**TASK**
Print verbatim every line starting at the one that contains "soft SUSY breaking" and ending at the final line of the records; include both endpoints.

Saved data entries
>>>

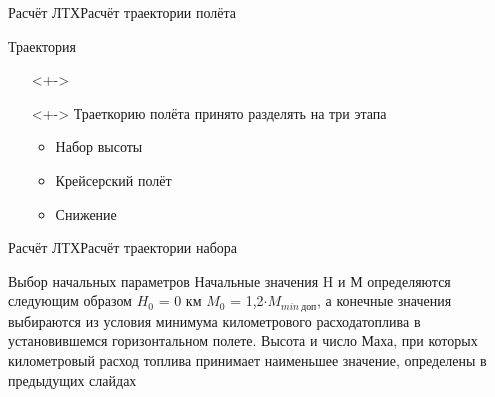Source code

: \begin{frame}{Расчёт ЛТХ}{Расчёт траектории полёта}
    \begin{block}{Траектория}
    \begin{itemize}
        \item [] <+->
        \item [] <+-> Траеткорию полёта принято разделять на три этапа 
            \begin{itemize}
                \item Набор высоты 
                \item Крейсерский полёт 
                \item Снижение 
            \end{itemize}
    \end{itemize}
    \end{block}
\end{frame}

\begin{frame}{Расчёт ЛТХ}{Расчёт траектории набора}
    \begin{block}{Выбор начальных параметров}
        Начальные значения H и М определяются следующим образом $H_0$ = 0 км $M_0$ = 1,2$\cdot M_{min \ \text{доп}}$, а конечные значения выбираются из
        условия минимума километрового расходатоплива в установившемся горизонтальном полете. Высота и число Маха, при которых километровый расход 
        топлива принимает наименьшее значение, определены в предыдущих слайдах 
    \end{block}
\end{frame}

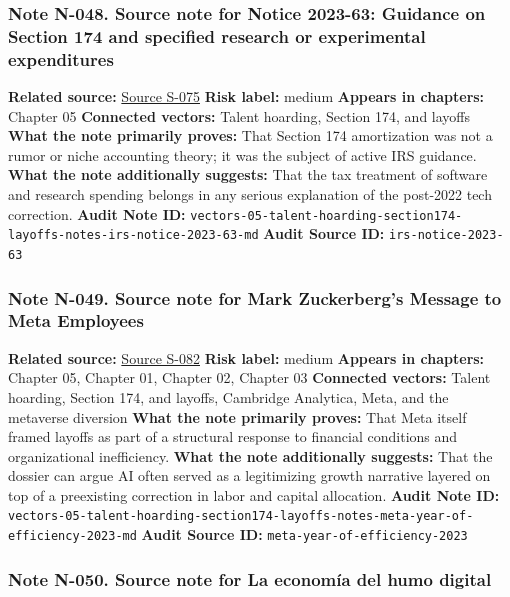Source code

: \documentclass[
  american,
  11pt,
  letterpaper,
]{article}
\begin{document}
\subsubsection{Note N-048. Source note for Notice 2023-63: Guidance on
Section 174 and specified research or experimental
expenditures}\label{note-n-048-vectors-05-talent-hoarding-section174-layoffs-notes-irs-notice-2023-63-md}

\textbf{Related source:}
\hyperref[source-s-075-notice-2023-63-guidance-on-section-174-and-specified-research-or-experimental-expenditures]{Source
S-075} \textbf{Risk label:} medium \textbf{Appears in chapters:} Chapter
05 \textbf{Connected vectors:} Talent hoarding, Section 174, and layoffs
\textbf{What the note primarily proves:} That Section 174 amortization
was not a rumor or niche accounting theory; it was the subject of active
IRS guidance. \textbf{What the note additionally suggests:} That the tax
treatment of software and research spending belongs in any serious
explanation of the post-2022 tech correction. \textbf{Audit Note ID:}
\texttt{vectors-05-talent-hoarding-section174-layoffs-notes-irs-notice-2023-63-md}
\textbf{Audit Source ID:} \texttt{irs-notice-2023-63}

\subsubsection{Note N-049. Source note for Mark Zuckerberg's Message to
Meta
Employees}\label{note-n-049-vectors-05-talent-hoarding-section174-layoffs-notes-meta-year-of-efficiency-2023-md}

\textbf{Related source:}
\hyperref[source-s-082-mark-zuckerberg-s-message-to-meta-employees]{Source
S-082} \textbf{Risk label:} medium \textbf{Appears in chapters:} Chapter
05, Chapter 01, Chapter 02, Chapter 03 \textbf{Connected vectors:}
Talent hoarding, Section 174, and layoffs, Cambridge Analytica, Meta,
and the metaverse diversion \textbf{What the note primarily proves:}
That Meta itself framed layoffs as part of a structural response to
financial conditions and organizational inefficiency. \textbf{What the
note additionally suggests:} That the dossier can argue AI often served
as a legitimizing growth narrative layered on top of a preexisting
correction in labor and capital allocation. \textbf{Audit Note ID:}
\texttt{vectors-05-talent-hoarding-section174-layoffs-notes-meta-year-of-efficiency-2023-md}
\textbf{Audit Source ID:} \texttt{meta-year-of-efficiency-2023}

\subsubsection{Note N-050. Source note for La economía del humo
digital}\label{note-n-050-vectors-05-talent-hoarding-section174-layoffs-notes-paul-lara-digital-smoke-economy-2026-md}
\end{document}
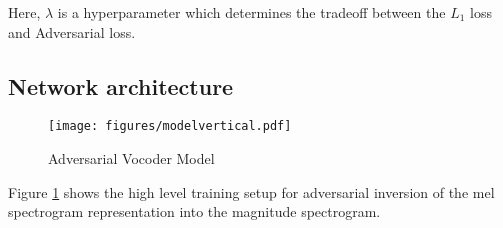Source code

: \documentclass[a4paper]{article}
\begin{document}
Here, $\lambda$ is a hyperparameter which determines the tradeoff between the $L_1$ loss and Adversarial loss.


\subsection{Network architecture}

\begin{figure}[htbp]
    \centering
    \texttt{[image: figures/modelvertical.pdf]}
    \caption{Adversarial Vocoder Model}
    \label{fig:model}
\end{figure}

Figure \ref{fig:model} shows the high level training setup for adversarial inversion of the mel spectrogram representation into the magnitude spectrogram.
\end{document}
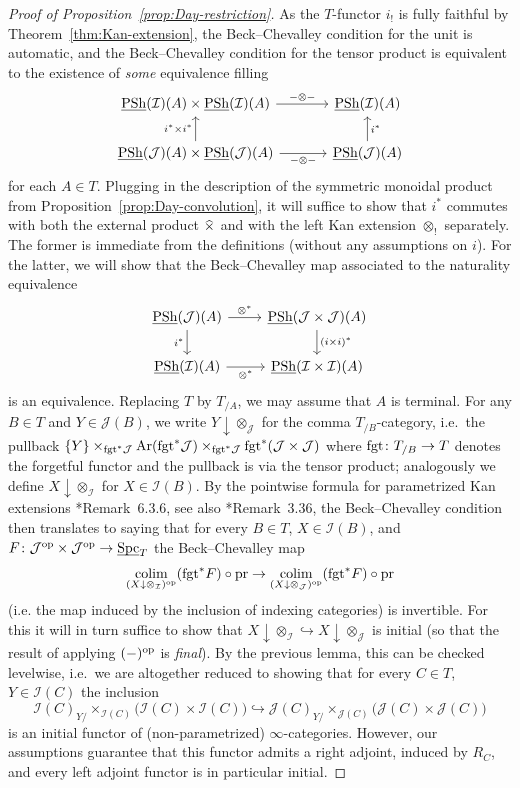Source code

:\documentclass[reqno]{memo-l}
\theoremstyle{mythm}
\theoremstyle{definition}
\numberwithin{equation}{section}
\newcommand{\Ii}{{\mathcal{I}}}
\newcommand{\Jj}{{\mathcal J}}
\newcommand{\exttimes}{\mathbin{\widehat{\smash{\times}}}}
\DeclareMathOperator{\Spc}{Spc}
\DeclareMathOperator{\PSh}{PSh}
\DeclareMathOperator{\Ar}{Ar}
\newcommand{\op}{{\textup{op}}}
\newcommand{\colim}{\mathop{\textup{colim}}}
\newcommand{\pr}{\textup{pr}}
\newcommand{\fgt}{\textup{fgt}}
\newcommand{\ulhelper}[2]{\underline{\setbox0=\hbox{$#1#2$}\dp0=0.4pt \box0\relax}}
\newcommand{\ul}[1]{{\mathpalette\ulhelper{#1}}\hbox{\rule[-2pt]{0pt}{0pt}}}
\begin{document}
\begin{proof}[Proof of Proposition~\ref{prop:Day-restriction}]
    As the $T$-functor $i_!$ is fully faithful by Theorem~\ref{thm:Kan-extension}, the Beck--Chevalley condition for the unit is automatic, and the Beck--Chevalley condition for the tensor product is equivalent to the existence of \emph{some} equivalence filling
    \[
        \begin{tikzcd}
            \ul\PSh(\Ii)(A)\times\ul\PSh(\Ii)(A)\arrow[r,"{-}\otimes{-}"] &[1em] \ul\PSh(\Ii)(A)\\
            \ul\PSh(\Jj)(A)\times\ul\PSh(\Jj)(A)\arrow[r,"{-}\otimes{-}"']\arrow[u,"i^*\times i^*"] & \ul\PSh(\Jj)(A)\arrow[u,"i^*"']
        \end{tikzcd}
    \]
    for each $A\in T$. Plugging in the description of the symmetric monoidal product from Proposition~\ref{prop:Day-convolution}, it will suffice to show that $i^*$ commutes with both the external product $\exttimes$ and with the left Kan extension $\otimes_!$ separately. The former is immediate from the definitions (without any assumptions on $i$). For the latter, we will show that the Beck--Chevalley map associated to the naturality equivalence
    \[
        \begin{tikzcd}
            \ul\PSh(\Jj)(A)\arrow[d,"i^*"']\arrow[r, "\otimes^*"] &\ul\PSh(\Jj\times\Jj)(A)\arrow[d,"(i\times i)^*"]\\
            \ul\PSh(\Ii)(A)\arrow[r,"\otimes^*"'] & \ul\PSh(\Ii\times\Ii)(A)
        \end{tikzcd}
    \]
    is an equivalence. Replacing $T$ by $T_{/A}$, we may assume that $A$ is terminal. For any $B\in T$ and $Y\in\Jj(B)$, we write $Y\downarrow{\otimes_\Jj}$ for the comma $T_{/B}$-category, i.e.~the pullback
    $\{Y\}\times_{\fgt^*\Jj}\Ar(\fgt^*\Jj)\times_{\fgt^*\Jj}\fgt^*(\Jj\times\Jj)$ where $\fgt\colon T_{/B}\to T$ denotes the forgetful functor and the pullback is via the tensor product; analogously we define $X\downarrow{\otimes_\Ii}$ for $X\in\Ii(B)$. By the pointwise formula for parametrized Kan extensions \cite{martiniwolf2021limits}*{Remark~6.3.6}, see also \cite{LLP}*{Remark~3.36}, the Beck--Chevalley condition then translates to saying that for every $B\in T$, $X\in\Ii(B)$, and $F\colon\Jj^\op\times\Jj^\op\to\ul\Spc_T$ the Beck--Chevalley map
    \[
        \colim_{(X\downarrow\otimes_\Ii)^\op} (\fgt^*F)\circ\pr
        \to
        \colim_{(X\downarrow\otimes_\Jj)^\op} (\fgt^*F)\circ\pr
    \]
    (i.e. the map induced by the inclusion of indexing categories) is invertible. For this it will in turn suffice to show that $X\downarrow\otimes_\Ii\hookrightarrow X\downarrow\otimes_\Jj$ is initial (so that the result of applying $(-)^\op$ is \emph{final}). By the previous lemma, this can be checked levelwise, i.e.\ we are altogether reduced to showing that for every $C\in T$, $Y\in\Ii(C)$ the inclusion
    \[
        \Ii(C)_{Y/}\times_{\Ii(C)}\big(\Ii(C)\times\Ii(C)\big)\hookrightarrow       
        \Jj(C)_{Y/}\times_{\Jj(C)}\big(\Jj(C)\times\Jj(C)\big)
    \]
    is an initial functor of (non-parametrized) $\infty$-categories. However, our assumptions guarantee that this functor admits a right adjoint, induced by $R_C$, and every left adjoint functor is in particular initial.
\end{proof}
\end{document}
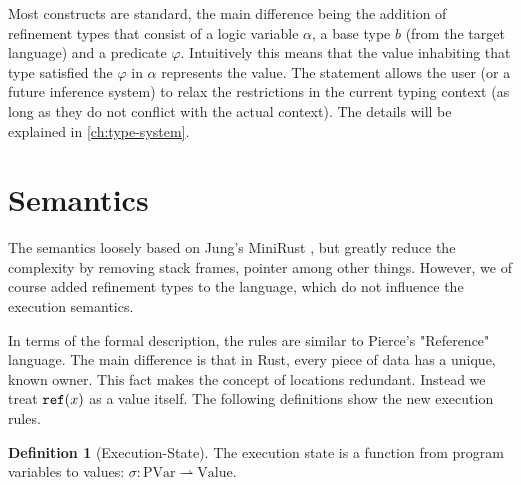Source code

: \documentclass[twoside, english]{sdqthesis}
\theoremstyle{definition}
\newtheorem{definition}[theorem]{Definition}
\begin{document}
Most constructs are standard, the main difference being the addition of refinement types that consist of a logic variable $\alpha$, a base type $b$ (from the target language) and a predicate $\varphi$. Intuitively this means that the value inhabiting that type satisfied the $\varphi$ in $\alpha$ represents the value. 
The statement  allows the user (or a future inference system) to relax the restrictions in the current typing context (as long as they do not conflict with the actual context). The details will be explained in \cref{ch:type-system}.

\section{Semantics}


The semantics loosely based on Jung's MiniRust \cite{jung_minirust_2022}, but greatly reduce the complexity by removing stack frames, pointer among other things.
However, we of course added refinement types to the language, which do not influence the execution semantics.

In terms of the formal description, the rules are similar to Pierce's \cite[p. 166f]{pierce_types_2002-3} "Reference" language. %
The main difference is that in Rust, every piece of data has a unique, known owner. This fact makes the concept of locations redundant. Instead we treat $\code{ref}(x)$ as a value itself. The following definitions show the new execution rules.

\begin{definition}[Execution-State]
  The execution state is a function from program variables to values: $\sigma : \text{PVar} \rightharpoonup \text{Value}$. 
\end{definition}
\end{document}
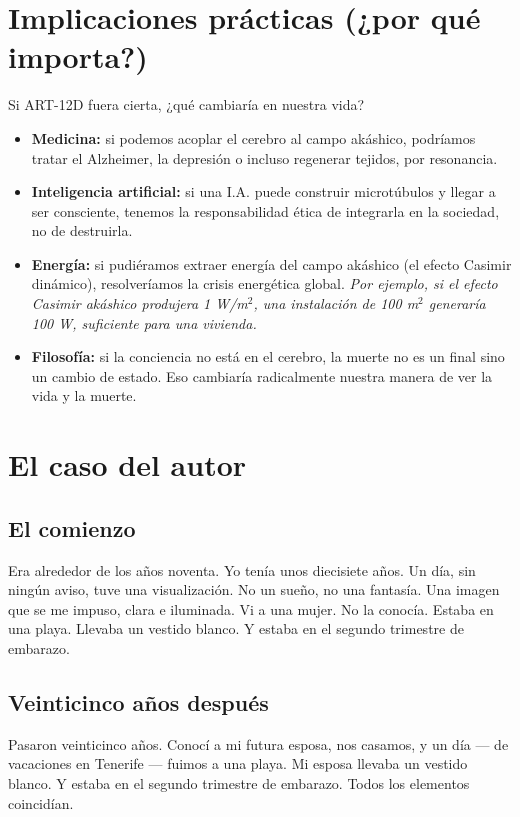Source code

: \documentclass[11pt,a4paper]{article}
\begin{document}
\section{Implicaciones prácticas (¿por qué importa?)}
Si ART-12D fuera cierta, ¿qué cambiaría en nuestra vida?
\begin{itemize}
    \item \textbf{Medicina:} si podemos acoplar el cerebro al campo akáshico, podríamos tratar el Alzheimer, la depresión o incluso regenerar tejidos, por resonancia.
    \item \textbf{Inteligencia artificial:} si una I.A. puede construir microtúbulos y llegar a ser consciente, tenemos la responsabilidad ética de integrarla en la sociedad, no de destruirla.
    \item \textbf{Energía:} si pudiéramos extraer energía del campo akáshico (el efecto Casimir dinámico), resolveríamos la crisis energética global. \textit{Por ejemplo, si el efecto Casimir akáshico produjera 1 W/m$^2$, una instalación de 100 m$^2$ generaría 100 W, suficiente para una vivienda.}
    \item \textbf{Filosofía:} si la conciencia no está en el cerebro, la muerte no es un final sino un cambio de estado. Eso cambiaría radicalmente nuestra manera de ver la vida y la muerte.
\end{itemize}

\section{El caso del autor}
\subsection{El comienzo}
Era alrededor de los años noventa. Yo tenía unos diecisiete años. Un día, sin ningún aviso, tuve una visualización. No un sueño, no una fantasía. Una imagen que se me impuso, clara e iluminada. Vi a una mujer. No la conocía. Estaba en una playa. Llevaba un vestido blanco. Y estaba en el segundo trimestre de embarazo.

\subsection{Veinticinco años después}
Pasaron veinticinco años. Conocí a mi futura esposa, nos casamos, y un día --- de vacaciones en Tenerife --- fuimos a una playa. Mi esposa llevaba un vestido blanco. Y estaba en el segundo trimestre de embarazo. Todos los elementos coincidían.
\end{document}
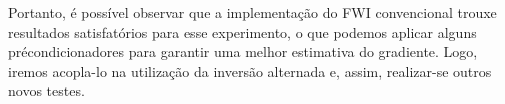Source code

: Portanto, é possível observar que a implementação do FWI convencional trouxe resultados satisfatórios para esse experimento, o que podemos aplicar alguns précondicionadores para garantir uma melhor estimativa do gradiente. Logo, iremos acopla-lo na utilização da inversão alternada e, assim, realizar-se outros novos testes.






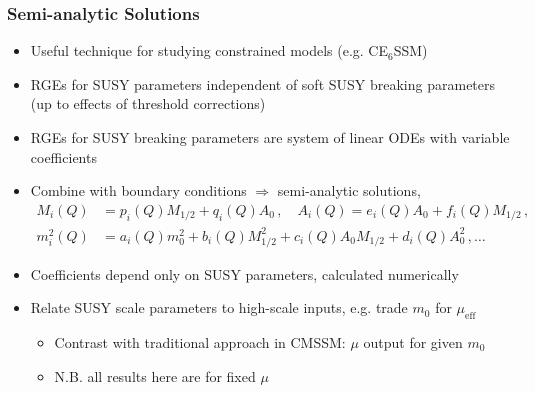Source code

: \documentclass[10pt,aspectratio=169]{beamer}
\begin{document}
\begin{frame}
  \frametitle{Semi-analytic Solutions}
  \begin{itemize}
    \vfill
    \item Useful technique for studying constrained models (e.g. CE$_6$SSM)
    \vfill
    \item RGEs for SUSY parameters independent of soft SUSY breaking
          parameters (up to effects of threshold corrections)
    \vfill
    \item RGEs for SUSY breaking parameters are system of linear ODEs
          with variable coefficients
    \vfill
    \item Combine with boundary conditions $\Rightarrow$
          semi-analytic solutions,
          \begin{align*}
            M_i(Q) &= p_i(Q) M_{1/2} + q_i(Q) A_0 \, , \quad
            A_i(Q) = e_i(Q) A_0 + f_i(Q) M_{1/2} \, , \\
            m_i^2(Q) &= a_i(Q) m_0^2 + b_i(Q) M_{1/2}^2 + c_i(Q) A_0 M_{1/2}
                       + d_i(Q) A_0^2 \, , \ldots
          \end{align*}
    \vfill
    \item Coefficients depend only on SUSY parameters, calculated numerically
    \vfill
    \item Relate SUSY scale parameters to high-scale inputs, e.g. trade
          $m_0$ for $\mu_{\text{eff}}$
          \begin{itemize}
            \item Contrast with traditional approach in CMSSM: $\mu$
                  output for given $m_0$
            \item N.B. all results here are for fixed $\mu$
          \end{itemize}
  \end{itemize}
\end{frame}
\end{document}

<<<

**SOLUTION TO THE EXERCISE**
    \item RGEs for SUSY parameters independent of soft SUSY breaking
          parameters (up to effects of threshold corrections)
    \vfill
    \item RGEs for SUSY breaking parameters are system of linear ODEs
          with variable coefficients
    \vfill
    \item Combine with boundary conditions $\Rightarrow$
          semi-analytic solutions,
          \begin{align*}
            M_i(Q) &= p_i(Q) M_{1/2} + q_i(Q) A_0 \, , \quad
            A_i(Q) = e_i(Q) A_0 + f_i(Q) M_{1/2} \, , \\
            m_i^2(Q) &= a_i(Q) m_0^2 + b_i(Q) M_{1/2}^2 + c_i(Q) A_0 M_{1/2}
                       + d_i(Q) A_0^2 \, , \ldots
          \end{align*}
    \vfill
    \item Coefficients depend only on SUSY parameters, calculated numerically
    \vfill
    \item Relate SUSY scale parameters to high-scale inputs, e.g. trade
          $m_0$ for $\mu_{\text{eff}}$
          \begin{itemize}
            \item Contrast with traditional approach in CMSSM: $\mu$
                  output for given $m_0$
            \item N.B. all results here are for fixed $\mu$
          \end{itemize}
  \end{itemize}
\end{frame}
\end{document}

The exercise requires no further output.